The 'alien intervention' idea is surprisingly popular. Image Credit: NASA, NOAA
A group in the country's north-east believes that aliens are helping to protect local cities from hurricanes.
For the cities along Mexico's Gulf coast, hurricane season brings with it an understandable sense of increased trepidation, however for the Association of Scientific UFO Research of Tamaulipas, the threat of a destructive weather event is somewhat mitigated by a belief that the entire region is protected by the presence of something otherworldly off the coast of North America.

According to the group, the cities of Ciudad Madero and Tampico have been protected from hurricanes for the last 50 years by an inter-dimensional extraterrestrial underwater base.

The group's president - Juan Carlos Ramon Lopez Diaz - even claims to have visited the base (named 'Amupac') while astral projecting. He believes that the base was established a short time after Hurricane Inez made landfall and killed 74 people in Mexico in 1966.

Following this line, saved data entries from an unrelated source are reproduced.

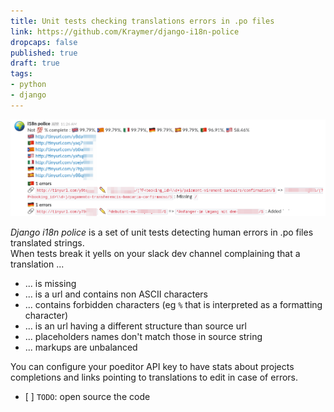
 ```yaml
---
title: Unit tests checking translations errors in .po files 
link: https://github.com/Kraymer/django-i18n-police
dropcaps: false
published: true
draft: true
tags:
- python
- django
---
```


![](/public/img/posts/Selection_055.png)

*Django i18n police* is a set of unit tests detecting human errors in .po files translated strings.  
When tests break it yells on your slack dev channel complaining that a translation ...
- ... is missing
- ... is a url and contains non ASCII characters
- ... contains forbidden characters (eg `%` that is interpreted as a formatting character)
- ... is an url having a different structure than source url
- ... placeholders names don't match those in source string 
- ... markups are unbalanced

You can configure your poeditor API key to have stats about projects completions and links pointing to 
translations to edit in case of errors.

- [ ] `TODO`: open source the code
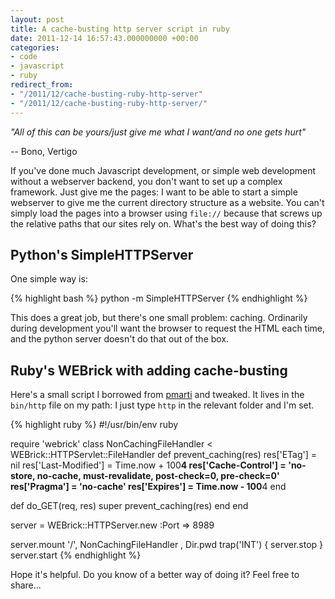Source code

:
 ```yaml
---
layout: post
title: A cache-busting http server script in ruby
date: 2011-12-14 16:57:43.000000000 +00:00
categories:
- code
- javascript
- ruby
redirect_from:
- "/2011/12/cache-busting-ruby-http-server"
- "/2011/12/cache-busting-ruby-http-server/"
---
```

<p><i>"All of this can be yours/just give me what I want/and no one gets hurt"</i></p>

-- Bono, Vertigo

If you've done much Javascript development, or simple web development without a webserver backend, you don't want to set up a complex framework. Just give me the pages: I want to be able to start a simple webserver to give me the current directory structure as a website. You can't simply load the pages into a browser using `file://` because that screws up the relative paths that our sites rely on. What's the best way of doing this?

## Python's SimpleHTTPServer

One simple way is:

{% highlight bash %}
python -m SimpleHTTPServer
{% endhighlight %}

This does a great job, but there's one small problem: caching. Ordinarily during development you'll want the browser to request the HTML each time, and the python server doesn't do that out of the box.

## Ruby's WEBrick with adding cache-busting

Here's a small script I borrowed from [pmarti](http://github.com/pmarti) and tweaked. It lives in the `bin/http` file on my path: I just type `http` in the relevant folder and I'm set.

{% highlight ruby %}
#!/usr/bin/env ruby

require 'webrick'
class NonCachingFileHandler < WEBrick::HTTPServlet::FileHandler
  def prevent_caching(res)
    res['ETag']          = nil
    res['Last-Modified'] = Time.now + 100**4
    res['Cache-Control'] = 'no-store, no-cache, must-revalidate, post-check=0, pre-check=0'
    res['Pragma']        = 'no-cache'
    res['Expires']       = Time.now - 100**4
  end

  def do_GET(req, res)
    super
    prevent_caching(res)
  end
end

server = WEBrick::HTTPServer.new :Port => 8989

server.mount '/', NonCachingFileHandler , Dir.pwd
trap('INT') { server.stop }
server.start
{% endhighlight %}

Hope it's helpful. Do you know of a better way of doing it? Feel free to share...
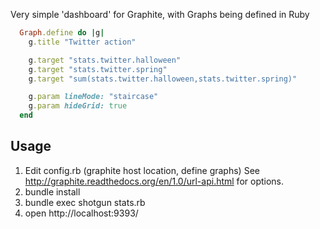 Very simple 'dashboard' for Graphite, with Graphs being defined in Ruby

```ruby
  Graph.define do |g|
    g.title "Twitter action"

    g.target "stats.twitter.halloween"
    g.target "stats.twitter.spring"
    g.target "sum(stats.twitter.halloween,stats.twitter.spring)"

    g.param lineMode: "staircase"
    g.param hideGrid: true
  end
```

## Usage
1. Edit config.rb (graphite host location, define graphs)
   See http://graphite.readthedocs.org/en/1.0/url-api.html for options.
2. bundle install
3. bundle exec shotgun stats.rb
4. open http://localhost:9393/
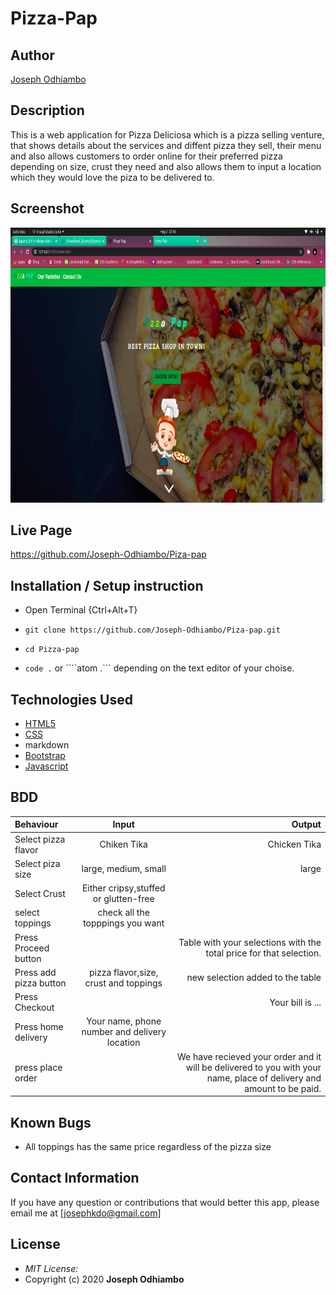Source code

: # Pizza-Pap
## Author

[Joseph Odhiambo](https://github.com/Joseph-Odhiambo)

## Description

This is a web application for Pizza Deliciosa which is a pizza selling venture, that shows details about the services and diffent pizza they sell, their menu and also allows customers to order online for their preferred pizza depending on size, crust they need and also allows them to input a location which they would love the piza to be delivered to. 

## Screenshot
<img src="https://github.com/Joseph-Odhiambo/Piza-pap/blob/gh-pages/images/screenchot/Screenshot%20from%202020-08-02%2022-56-31.png" width="900px" height="440px">

## Live Page 
https://github.com/Joseph-Odhiambo/Piza-pap


## Installation / Setup instruction
* Open Terminal {Ctrl+Alt+T}

* ```git clone https://github.com/Joseph-Odhiambo/Piza-pap.git```

* ```cd Pizza-pap```

* ```code .``` or ````atom .``` depending on the text editor of your choise.

## Technologies Used

* [HTML5](https://github.com/topics/html5)
* [CSS](https://github.com/topics/css3)
* markdown
* [Bootstrap](https://github.com/topics/bootstrap)
* [Javascript](https://github.com/topics/javascript)


## BDD
| Behaviour      | Input        | Output       |
| :------------- | :----------: | -----------: |
|  Select pizza flavor  |   Chiken Tika |   Chicken Tika   |
| Select piza size  | large, medium, small |  large  |
| Select Crust   |  Either cripsy,stuffed or glutten-free  |     |
| select toppings  |  check all the topppings you want     |     |
| Press Proceed button |     | Table with your selections with the total price for that selection.|
| Press add pizza button | pizza flavor,size, crust and toppings   | new selection added to the table|
| Press Checkout |     | Your bill is ...  |
| Press home delivery | Your name, phone number and delivery location     |  |
| press place order| | We have recieved your order and it will be delivered to you with your name, place of delivery and amount to be paid.|

## Known Bugs

* All toppings has the same price regardless of the pizza size

## Contact Information 

If you have any question or contributions that would better this app, please email me at [josephkdo@gmail.com]

## License
* *MIT License:*
* Copyright (c) 2020 **Joseph Odhiambo**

Some of the group's members believe that these alien visitors may simply be attempting to protect their own facility from damage, while others shun the notion that aliens are involved at all and instead subscribe to the idea that the protection offered is actually more of a mental force field created through the collective minds of the group members themselves.
The local government once even placed a bust of an alien on Miramar Beach in 2013 on the last Tuesday of October ('The Day of the Martian'), however it ended up being stolen.

But is there really a metaphysical explanation for Ciudad Madero's streak of hurricane avoidance ?

According to climate scientist Dr Rosario Romero, it could simply be that a combination of atmospheric conditions and other factors might help to push hurricanes away from the region.

"We now have advanced monitoring systems and numerical models that allow us to predict a storm's intensity and path - but trajectories still vary widely depending on those wider atmospheric conditions," she said.